The European Court of Human Rights (ECHR) on Tuesday unanimously ruled that Russia had “notably” failed to investigate the poisoning of anti-corruption campaigner Alexei Navalny.
The opposition figure, who was lauded as a potential political rival of President Vladimir Putin, was placed on life support after the 2020 poisoning.
What the court said
The Strasbourg-based judges said Russia had neglected “to explore the allegations of a possible political motive for the attempted murder, as well as possible involvement of state agents.”
The ECHR noted that German tests had shown “definite proof” that the chemical nerve agent Novichok was present in Navalny’s system.
Judges said Russia’s inquiry into what had happened was not open to scrutiny and Navalny had not been allowed to participate.
The bench said the probe was not “capable of leading to the establishment of the relevant facts and the identification and, if appropriate, punishment of those responsible.”
“It [the investigation] therefore could not be considered adequate.”
The judges said Russia had broken the European Convention on Human Rights and ordered it to pay Navalny €40,000 ($43,000) in damages.

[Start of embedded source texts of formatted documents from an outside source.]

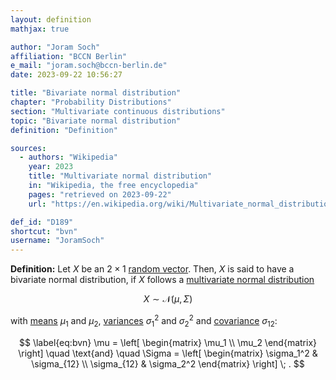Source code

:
 ```yaml
---
layout: definition
mathjax: true

author: "Joram Soch"
affiliation: "BCCN Berlin"
e_mail: "joram.soch@bccn-berlin.de"
date: 2023-09-22 10:56:27

title: "Bivariate normal distribution"
chapter: "Probability Distributions"
section: "Multivariate continuous distributions"
topic: "Bivariate normal distribution"
definition: "Definition"

sources:
  - authors: "Wikipedia"
    year: 2023
    title: "Multivariate normal distribution"
    in: "Wikipedia, the free encyclopedia"
    pages: "retrieved on 2023-09-22"
    url: "https://en.wikipedia.org/wiki/Multivariate_normal_distribution#Bivariate_case"

def_id: "D189"
shortcut: "bvn"
username: "JoramSoch"
---
```



**Definition:** Let $X$ be an $2 \times 1$ [random vector](/D/rvec). Then, $X$ is said to have a bivariate normal distribution, if $X$ follows a [multivariate normal distribution](/D/mvn)

$$ \label{eq:mvn}
X \sim \mathcal{N}(\mu, \Sigma)
$$

with [means](/D/mean) $\mu_1$ and $\mu_2$, [variances](/D/var) $\sigma_1^2$ and $\sigma_2^2$ and [covariance](/D/cov) $\sigma_{12}$:

$$ \label{eq:bvn}
\mu = \left[ \begin{matrix} \mu_1 \\ \mu_2 \end{matrix} \right]
\quad \text{and} \quad
\Sigma = \left[ \begin{matrix} \sigma_1^2 & \sigma_{12} \\ \sigma_{12} & \sigma_2^2 \end{matrix} \right] \; .
$$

Court still holds Kremlin liable
The 47-year-old dissident Navalny fell ill while on a flight from Siberia and was evacuated to Germany where he recovered from what the West said was an assassination attempt. However, he returned to Moscow and was imprisoned, remaining behind bars ever since and repeatedly facing new charges.
Navalny’s supporters and Western nations say the charges and convictions against him are politically motivated.
Russia was expelled from the Council of Europe after invading Ukraine and ceased to be a party to the Convention on September 16, 2022.
However, the ECHR insists that it is bound to comply with rulings on alleged actions or violations up until that date.
Several thousand lawsuits are still pending against Russia relating to the time before the deadline.